- Task instructions
Transcribe every entry exactly, leaving out any pictures.

━━━ Given data ━━━

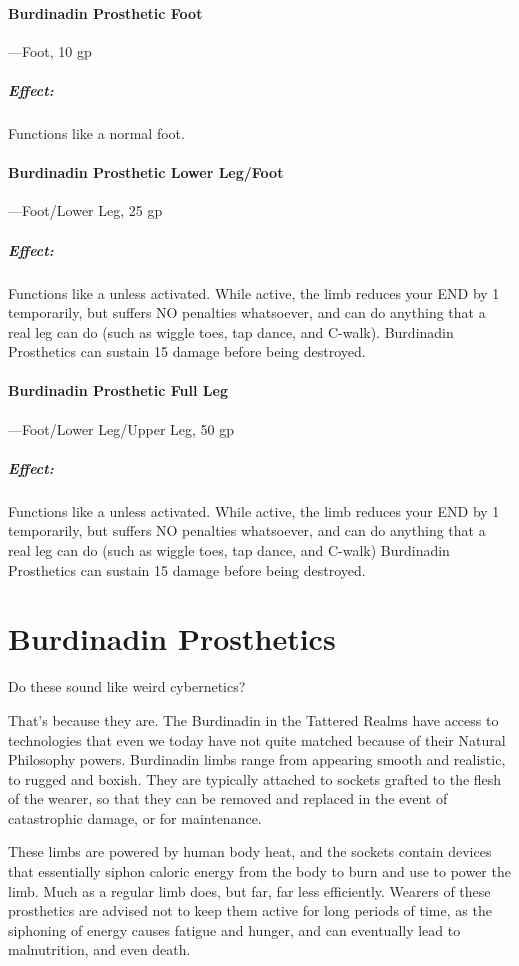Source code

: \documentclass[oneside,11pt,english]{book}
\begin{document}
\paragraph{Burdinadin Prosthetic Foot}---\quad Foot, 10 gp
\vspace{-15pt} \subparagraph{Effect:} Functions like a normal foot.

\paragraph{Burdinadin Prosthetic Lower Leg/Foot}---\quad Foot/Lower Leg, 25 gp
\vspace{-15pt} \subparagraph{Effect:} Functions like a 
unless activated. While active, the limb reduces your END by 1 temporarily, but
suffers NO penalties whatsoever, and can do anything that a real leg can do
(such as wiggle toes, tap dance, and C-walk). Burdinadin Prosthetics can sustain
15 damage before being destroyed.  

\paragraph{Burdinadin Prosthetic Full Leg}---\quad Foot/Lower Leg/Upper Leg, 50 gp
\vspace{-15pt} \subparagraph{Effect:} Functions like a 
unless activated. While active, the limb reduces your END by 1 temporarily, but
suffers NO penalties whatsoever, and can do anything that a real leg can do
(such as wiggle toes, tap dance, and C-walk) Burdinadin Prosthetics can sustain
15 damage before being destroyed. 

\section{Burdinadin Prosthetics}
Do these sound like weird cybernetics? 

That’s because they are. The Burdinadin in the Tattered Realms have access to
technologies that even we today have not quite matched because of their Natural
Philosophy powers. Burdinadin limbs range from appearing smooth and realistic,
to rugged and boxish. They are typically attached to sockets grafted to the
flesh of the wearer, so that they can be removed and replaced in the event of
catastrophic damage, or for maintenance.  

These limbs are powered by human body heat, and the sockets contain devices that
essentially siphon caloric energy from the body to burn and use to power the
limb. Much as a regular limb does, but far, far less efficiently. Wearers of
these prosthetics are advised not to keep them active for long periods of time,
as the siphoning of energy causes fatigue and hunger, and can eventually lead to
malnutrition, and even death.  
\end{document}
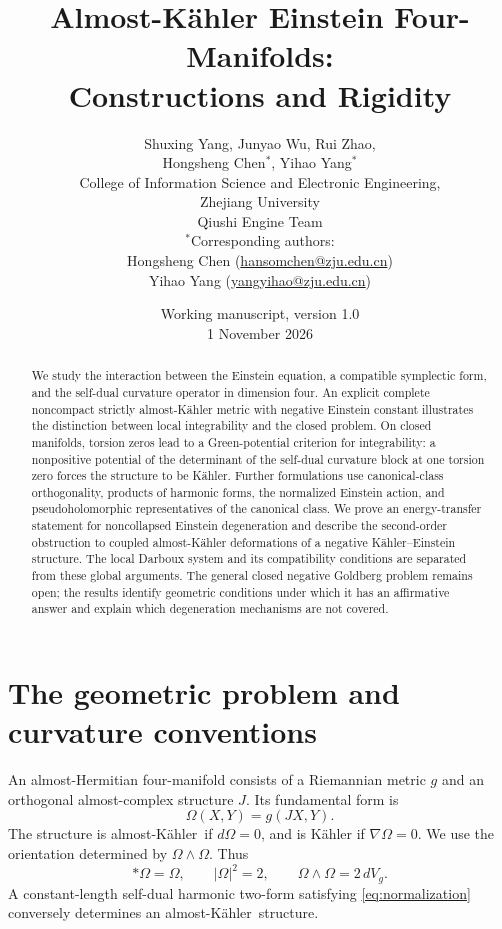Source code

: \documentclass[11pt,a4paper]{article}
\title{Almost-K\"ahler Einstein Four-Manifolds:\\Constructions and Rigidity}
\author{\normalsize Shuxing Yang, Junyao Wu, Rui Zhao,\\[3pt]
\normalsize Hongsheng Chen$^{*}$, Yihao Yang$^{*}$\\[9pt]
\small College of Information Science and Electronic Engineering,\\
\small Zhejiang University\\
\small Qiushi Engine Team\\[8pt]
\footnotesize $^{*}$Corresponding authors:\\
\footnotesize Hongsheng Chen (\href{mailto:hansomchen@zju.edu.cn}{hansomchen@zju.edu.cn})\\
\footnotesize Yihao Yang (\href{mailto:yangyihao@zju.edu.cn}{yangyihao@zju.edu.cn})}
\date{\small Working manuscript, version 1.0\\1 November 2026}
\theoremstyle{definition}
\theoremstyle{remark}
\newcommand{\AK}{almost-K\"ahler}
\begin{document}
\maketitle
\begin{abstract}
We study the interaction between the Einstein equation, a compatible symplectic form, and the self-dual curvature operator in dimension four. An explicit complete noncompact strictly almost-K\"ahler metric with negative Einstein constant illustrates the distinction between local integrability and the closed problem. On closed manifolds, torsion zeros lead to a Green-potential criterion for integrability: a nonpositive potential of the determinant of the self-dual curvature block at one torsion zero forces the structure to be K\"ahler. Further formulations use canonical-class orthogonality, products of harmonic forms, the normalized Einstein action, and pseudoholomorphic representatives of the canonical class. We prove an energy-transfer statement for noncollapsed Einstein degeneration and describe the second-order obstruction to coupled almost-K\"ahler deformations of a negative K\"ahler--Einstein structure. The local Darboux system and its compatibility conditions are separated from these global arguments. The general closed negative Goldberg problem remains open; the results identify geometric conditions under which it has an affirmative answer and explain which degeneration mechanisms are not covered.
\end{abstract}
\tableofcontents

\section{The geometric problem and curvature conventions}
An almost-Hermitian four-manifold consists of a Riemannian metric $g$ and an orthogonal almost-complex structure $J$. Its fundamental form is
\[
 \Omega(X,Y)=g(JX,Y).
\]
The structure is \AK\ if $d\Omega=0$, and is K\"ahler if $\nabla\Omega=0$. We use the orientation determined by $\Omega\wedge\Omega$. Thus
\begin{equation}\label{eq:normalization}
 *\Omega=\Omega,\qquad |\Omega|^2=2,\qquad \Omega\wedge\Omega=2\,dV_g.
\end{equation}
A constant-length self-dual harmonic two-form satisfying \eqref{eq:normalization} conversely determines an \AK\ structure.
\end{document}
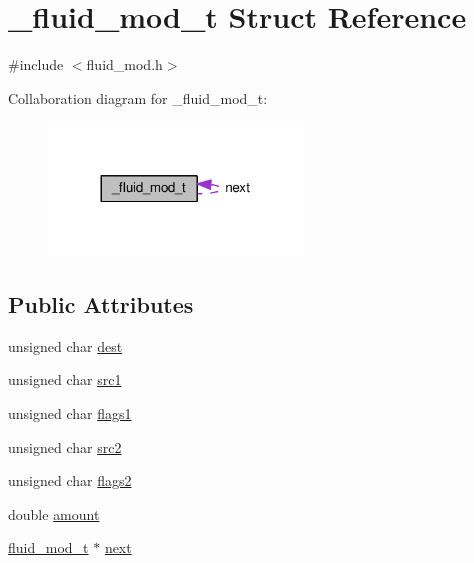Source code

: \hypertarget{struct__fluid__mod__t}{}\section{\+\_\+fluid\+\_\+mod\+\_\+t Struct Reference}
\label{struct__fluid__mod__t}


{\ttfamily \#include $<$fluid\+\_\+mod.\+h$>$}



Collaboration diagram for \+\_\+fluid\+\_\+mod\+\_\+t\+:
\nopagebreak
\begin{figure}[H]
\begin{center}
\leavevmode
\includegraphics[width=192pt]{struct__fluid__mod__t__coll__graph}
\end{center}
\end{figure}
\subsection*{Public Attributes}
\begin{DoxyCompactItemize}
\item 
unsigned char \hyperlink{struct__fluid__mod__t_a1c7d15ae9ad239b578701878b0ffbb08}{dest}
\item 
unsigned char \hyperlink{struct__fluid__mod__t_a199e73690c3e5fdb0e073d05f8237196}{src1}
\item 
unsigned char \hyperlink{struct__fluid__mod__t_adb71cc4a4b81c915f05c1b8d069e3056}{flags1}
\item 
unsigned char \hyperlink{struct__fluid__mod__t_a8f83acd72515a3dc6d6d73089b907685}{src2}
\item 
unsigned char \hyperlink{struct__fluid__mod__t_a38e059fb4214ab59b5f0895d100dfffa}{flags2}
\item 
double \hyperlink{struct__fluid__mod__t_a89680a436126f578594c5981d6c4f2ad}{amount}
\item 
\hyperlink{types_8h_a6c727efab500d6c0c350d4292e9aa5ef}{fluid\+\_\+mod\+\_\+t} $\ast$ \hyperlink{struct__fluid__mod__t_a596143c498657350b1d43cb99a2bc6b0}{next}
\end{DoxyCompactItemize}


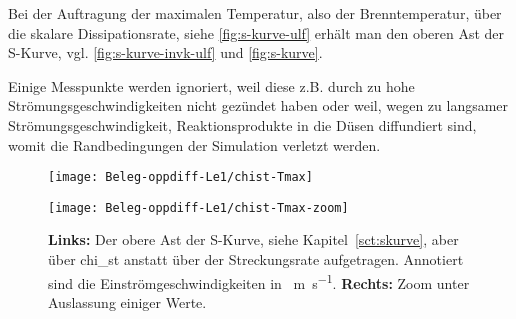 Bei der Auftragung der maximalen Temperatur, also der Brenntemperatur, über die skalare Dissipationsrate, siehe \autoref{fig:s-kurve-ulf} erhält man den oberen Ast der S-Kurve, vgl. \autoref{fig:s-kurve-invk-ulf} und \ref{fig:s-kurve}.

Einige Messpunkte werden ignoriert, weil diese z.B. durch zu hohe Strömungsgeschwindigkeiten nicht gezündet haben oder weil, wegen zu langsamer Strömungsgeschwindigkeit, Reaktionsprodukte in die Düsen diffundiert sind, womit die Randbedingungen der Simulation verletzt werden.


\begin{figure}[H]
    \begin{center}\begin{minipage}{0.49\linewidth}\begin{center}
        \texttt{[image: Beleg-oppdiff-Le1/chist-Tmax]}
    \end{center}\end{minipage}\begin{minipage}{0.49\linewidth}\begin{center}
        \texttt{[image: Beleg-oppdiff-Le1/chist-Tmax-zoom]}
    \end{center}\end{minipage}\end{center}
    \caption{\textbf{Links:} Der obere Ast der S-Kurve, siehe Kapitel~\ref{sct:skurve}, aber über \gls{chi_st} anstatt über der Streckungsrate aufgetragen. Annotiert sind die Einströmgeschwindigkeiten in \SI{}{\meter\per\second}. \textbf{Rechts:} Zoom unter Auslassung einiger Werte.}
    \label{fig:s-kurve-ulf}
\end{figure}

━━━

- Exercise result
Source code

: \documentclass[oneside,11pt,english]{book}
\begin{document}
\paragraph{Burdinadin Prosthetic Foot}---\quad Foot, 10 gp
\vspace{-15pt} \subparagraph{Effect:} Functions like a normal foot.

\paragraph{Burdinadin Prosthetic Lower Leg/Foot}---\quad Foot/Lower Leg, 25 gp
\vspace{-15pt} \subparagraph{Effect:} Functions like a 
unless activated. While active, the limb reduces your END by 1 temporarily, but
suffers NO penalties whatsoever, and can do anything that a real leg can do
(such as wiggle toes, tap dance, and C-walk). Burdinadin Prosthetics can sustain
15 damage before being destroyed.  

\paragraph{Burdinadin Prosthetic Full Leg}---\quad Foot/Lower Leg/Upper Leg, 50 gp
\vspace{-15pt} \subparagraph{Effect:} Functions like a 
unless activated. While active, the limb reduces your END by 1 temporarily, but
suffers NO penalties whatsoever, and can do anything that a real leg can do
(such as wiggle toes, tap dance, and C-walk) Burdinadin Prosthetics can sustain
15 damage before being destroyed. 

\section{Burdinadin Prosthetics}
Do these sound like weird cybernetics? 

That’s because they are. The Burdinadin in the Tattered Realms have access to
technologies that even we today have not quite matched because of their Natural
Philosophy powers. Burdinadin limbs range from appearing smooth and realistic,
to rugged and boxish. They are typically attached to sockets grafted to the
flesh of the wearer, so that they can be removed and replaced in the event of
catastrophic damage, or for maintenance.  

These limbs are powered by human body heat, and the sockets contain devices that
essentially siphon caloric energy from the body to burn and use to power the
limb. Much as a regular limb does, but far, far less efficiently. Wearers of
these prosthetics are advised not to keep them active for long periods of time,
as the siphoning of energy causes fatigue and hunger, and can eventually lead to
malnutrition, and even death.  
\end{document}
Source code

: \documentclass[11pt,a4paper]{article}
\title{Almost-K\"ahler Einstein Four-Manifolds:\\Constructions and Rigidity}
\author{\normalsize Shuxing Yang, Junyao Wu, Rui Zhao,\\[3pt]
\normalsize Hongsheng Chen$^{*}$, Yihao Yang$^{*}$\\[9pt]
\small College of Information Science and Electronic Engineering,\\
\small Zhejiang University\\
\small Qiushi Engine Team\\[8pt]
\footnotesize $^{*}$Corresponding authors:\\
\footnotesize Hongsheng Chen (\href{mailto:hansomchen@zju.edu.cn}{hansomchen@zju.edu.cn})\\
\footnotesize Yihao Yang (\href{mailto:yangyihao@zju.edu.cn}{yangyihao@zju.edu.cn})}
\date{\small Working manuscript, version 1.0\\1 November 2026}
\theoremstyle{definition}
\theoremstyle{remark}
\newcommand{\AK}{almost-K\"ahler}
\begin{document}
\maketitle
\begin{abstract}
We study the interaction between the Einstein equation, a compatible symplectic form, and the self-dual curvature operator in dimension four. An explicit complete noncompact strictly almost-K\"ahler metric with negative Einstein constant illustrates the distinction between local integrability and the closed problem. On closed manifolds, torsion zeros lead to a Green-potential criterion for integrability: a nonpositive potential of the determinant of the self-dual curvature block at one torsion zero forces the structure to be K\"ahler. Further formulations use canonical-class orthogonality, products of harmonic forms, the normalized Einstein action, and pseudoholomorphic representatives of the canonical class. We prove an energy-transfer statement for noncollapsed Einstein degeneration and describe the second-order obstruction to coupled almost-K\"ahler deformations of a negative K\"ahler--Einstein structure. The local Darboux system and its compatibility conditions are separated from these global arguments. The general closed negative Goldberg problem remains open; the results identify geometric conditions under which it has an affirmative answer and explain which degeneration mechanisms are not covered.
\end{abstract}
\tableofcontents

\section{The geometric problem and curvature conventions}
An almost-Hermitian four-manifold consists of a Riemannian metric $g$ and an orthogonal almost-complex structure $J$. Its fundamental form is
\[
 \Omega(X,Y)=g(JX,Y).
\]
The structure is \AK\ if $d\Omega=0$, and is K\"ahler if $\nabla\Omega=0$. We use the orientation determined by $\Omega\wedge\Omega$. Thus
\begin{equation}\label{eq:normalization}
 *\Omega=\Omega,\qquad |\Omega|^2=2,\qquad \Omega\wedge\Omega=2\,dV_g.
\end{equation}
A constant-length self-dual harmonic two-form satisfying \eqref{eq:normalization} conversely determines an \AK\ structure.
\end{document}
Source code

: \hypertarget{struct__fluid__mod__t}{}\section{\+\_\+fluid\+\_\+mod\+\_\+t Struct Reference}
\label{struct__fluid__mod__t}


{\ttfamily \#include $<$fluid\+\_\+mod.\+h$>$}



Collaboration diagram for \+\_\+fluid\+\_\+mod\+\_\+t\+:
\nopagebreak
\begin{figure}[H]
\begin{center}
\leavevmode
\includegraphics[width=192pt]{struct__fluid__mod__t__coll__graph}
\end{center}
\end{figure}
\subsection*{Public Attributes}
\begin{DoxyCompactItemize}
\item 
unsigned char \hyperlink{struct__fluid__mod__t_a1c7d15ae9ad239b578701878b0ffbb08}{dest}
\item 
unsigned char \hyperlink{struct__fluid__mod__t_a199e73690c3e5fdb0e073d05f8237196}{src1}
\item 
unsigned char \hyperlink{struct__fluid__mod__t_adb71cc4a4b81c915f05c1b8d069e3056}{flags1}
\item 
unsigned char \hyperlink{struct__fluid__mod__t_a8f83acd72515a3dc6d6d73089b907685}{src2}
\item 
unsigned char \hyperlink{struct__fluid__mod__t_a38e059fb4214ab59b5f0895d100dfffa}{flags2}
\item 
double \hyperlink{struct__fluid__mod__t_a89680a436126f578594c5981d6c4f2ad}{amount}
\item 
\hyperlink{types_8h_a6c727efab500d6c0c350d4292e9aa5ef}{fluid\+\_\+mod\+\_\+t} $\ast$ \hyperlink{struct__fluid__mod__t_a596143c498657350b1d43cb99a2bc6b0}{next}
\end{DoxyCompactItemize}


 Bei der Auftragung der maximalen Temperatur, also der Brenntemperatur, über die skalare Dissipationsrate, siehe \autoref{fig:s-kurve-ulf} erhält man den oberen Ast der S-Kurve, vgl. \autoref{fig:s-kurve-invk-ulf} und \ref{fig:s-kurve}.

Einige Messpunkte werden ignoriert, weil diese z.B. durch zu hohe Strömungsgeschwindigkeiten nicht gezündet haben oder weil, wegen zu langsamer Strömungsgeschwindigkeit, Reaktionsprodukte in die Düsen diffundiert sind, womit die Randbedingungen der Simulation verletzt werden.


\begin{figure}[H]
    \begin{center}\begin{minipage}{0.49\linewidth}\begin{center}
        \texttt{[image: Beleg-oppdiff-Le1/chist-Tmax]}
    \end{center}\end{minipage}\begin{minipage}{0.49\linewidth}\begin{center}
        \texttt{[image: Beleg-oppdiff-Le1/chist-Tmax-zoom]}
    \end{center}\end{minipage}\end{center}
    \caption{\textbf{Links:} Der obere Ast der S-Kurve, siehe Kapitel~\ref{sct:skurve}, aber über \gls{chi_st} anstatt über der Streckungsrate aufgetragen. Annotiert sind die Einströmgeschwindigkeiten in \SI{}{\meter\per\second}. \textbf{Rechts:} Zoom unter Auslassung einiger Werte.}
    \label{fig:s-kurve-ulf}
\end{figure}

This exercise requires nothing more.